_Exercise prompt_
The answer must be the full listing, repeated exactly.
Start of Available data
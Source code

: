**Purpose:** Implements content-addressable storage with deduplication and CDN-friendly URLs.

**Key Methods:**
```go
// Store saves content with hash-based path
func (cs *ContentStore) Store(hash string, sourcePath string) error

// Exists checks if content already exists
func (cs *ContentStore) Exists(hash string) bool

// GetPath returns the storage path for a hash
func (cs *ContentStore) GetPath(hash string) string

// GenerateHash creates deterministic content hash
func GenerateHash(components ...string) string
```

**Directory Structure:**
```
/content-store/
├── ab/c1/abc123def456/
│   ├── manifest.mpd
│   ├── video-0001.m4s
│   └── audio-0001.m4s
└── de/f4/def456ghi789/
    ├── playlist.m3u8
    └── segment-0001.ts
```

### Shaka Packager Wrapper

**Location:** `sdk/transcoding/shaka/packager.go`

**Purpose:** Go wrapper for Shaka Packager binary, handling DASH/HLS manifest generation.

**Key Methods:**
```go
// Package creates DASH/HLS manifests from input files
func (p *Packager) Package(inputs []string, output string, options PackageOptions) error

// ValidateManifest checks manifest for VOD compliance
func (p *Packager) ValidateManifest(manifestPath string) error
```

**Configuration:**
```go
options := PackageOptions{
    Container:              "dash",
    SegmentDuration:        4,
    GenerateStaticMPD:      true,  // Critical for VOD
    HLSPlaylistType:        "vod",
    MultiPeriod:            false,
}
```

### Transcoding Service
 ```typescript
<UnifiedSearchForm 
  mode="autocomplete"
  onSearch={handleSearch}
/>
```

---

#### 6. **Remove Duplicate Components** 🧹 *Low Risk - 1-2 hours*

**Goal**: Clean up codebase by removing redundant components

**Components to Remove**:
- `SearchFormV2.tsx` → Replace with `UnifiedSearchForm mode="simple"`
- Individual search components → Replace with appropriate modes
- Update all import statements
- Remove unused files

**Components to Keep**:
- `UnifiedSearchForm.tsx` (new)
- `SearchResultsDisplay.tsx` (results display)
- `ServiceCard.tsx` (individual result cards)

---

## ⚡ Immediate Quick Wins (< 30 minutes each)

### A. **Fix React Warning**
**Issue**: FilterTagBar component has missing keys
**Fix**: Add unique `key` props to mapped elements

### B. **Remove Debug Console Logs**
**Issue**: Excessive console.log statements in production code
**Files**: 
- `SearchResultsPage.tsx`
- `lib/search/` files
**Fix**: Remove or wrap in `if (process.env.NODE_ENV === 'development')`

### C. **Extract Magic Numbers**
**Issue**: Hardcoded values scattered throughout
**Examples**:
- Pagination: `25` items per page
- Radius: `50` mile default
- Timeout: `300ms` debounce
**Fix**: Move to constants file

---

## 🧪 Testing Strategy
End of Available data
_Written solution_
Source code

:**Purpose:** Implements content-addressable storage with deduplication and CDN-friendly URLs.

**Key Methods:**
```go
// Store saves content with hash-based path
func (cs *ContentStore) Store(hash string, sourcePath string) error

// Exists checks if content already exists
func (cs *ContentStore) Exists(hash string) bool

// GetPath returns the storage path for a hash
func (cs *ContentStore) GetPath(hash string) string

// GenerateHash creates deterministic content hash
func GenerateHash(components ...string) string
```

**Directory Structure:**
```
/content-store/
├── ab/c1/abc123def456/
│   ├── manifest.mpd
│   ├── video-0001.m4s
│   └── audio-0001.m4s
└── de/f4/def456ghi789/
    ├── playlist.m3u8
    └── segment-0001.ts
```

### Shaka Packager Wrapper

**Location:** `sdk/transcoding/shaka/packager.go`

**Purpose:** Go wrapper for Shaka Packager binary, handling DASH/HLS manifest generation.

**Key Methods:**
```go
// Package creates DASH/HLS manifests from input files
func (p *Packager) Package(inputs []string, output string, options PackageOptions) error

// ValidateManifest checks manifest for VOD compliance
func (p *Packager) ValidateManifest(manifestPath string) error
```

**Configuration:**
```go
options := PackageOptions{
    Container:              "dash",
    SegmentDuration:        4,
    GenerateStaticMPD:      true,  // Critical for VOD
    HLSPlaylistType:        "vod",
    MultiPeriod:            false,
}
```

### Transcoding Service
 ```typescript
<UnifiedSearchForm 
  mode="autocomplete"
  onSearch={handleSearch}
/>
```

---

#### 6. **Remove Duplicate Components** 🧹 *Low Risk - 1-2 hours*

**Goal**: Clean up codebase by removing redundant components

**Components to Remove**:
- `SearchFormV2.tsx` → Replace with `UnifiedSearchForm mode="simple"`
- Individual search components → Replace with appropriate modes
- Update all import statements
- Remove unused files

**Components to Keep**:
- `UnifiedSearchForm.tsx` (new)
- `SearchResultsDisplay.tsx` (results display)
- `ServiceCard.tsx` (individual result cards)

---

## ⚡ Immediate Quick Wins (< 30 minutes each)

### A. **Fix React Warning**
**Issue**: FilterTagBar component has missing keys
**Fix**: Add unique `key` props to mapped elements

### B. **Remove Debug Console Logs**
**Issue**: Excessive console.log statements in production code
**Files**: 
- `SearchResultsPage.tsx`
- `lib/search/` files
**Fix**: Remove or wrap in `if (process.env.NODE_ENV === 'development')`

### C. **Extract Magic Numbers**
**Issue**: Hardcoded values scattered throughout
**Examples**:
- Pagination: `25` items per page
- Radius: `50` mile default
- Timeout: `300ms` debounce
**Fix**: Move to constants file

---

## 🧪 Testing Strategy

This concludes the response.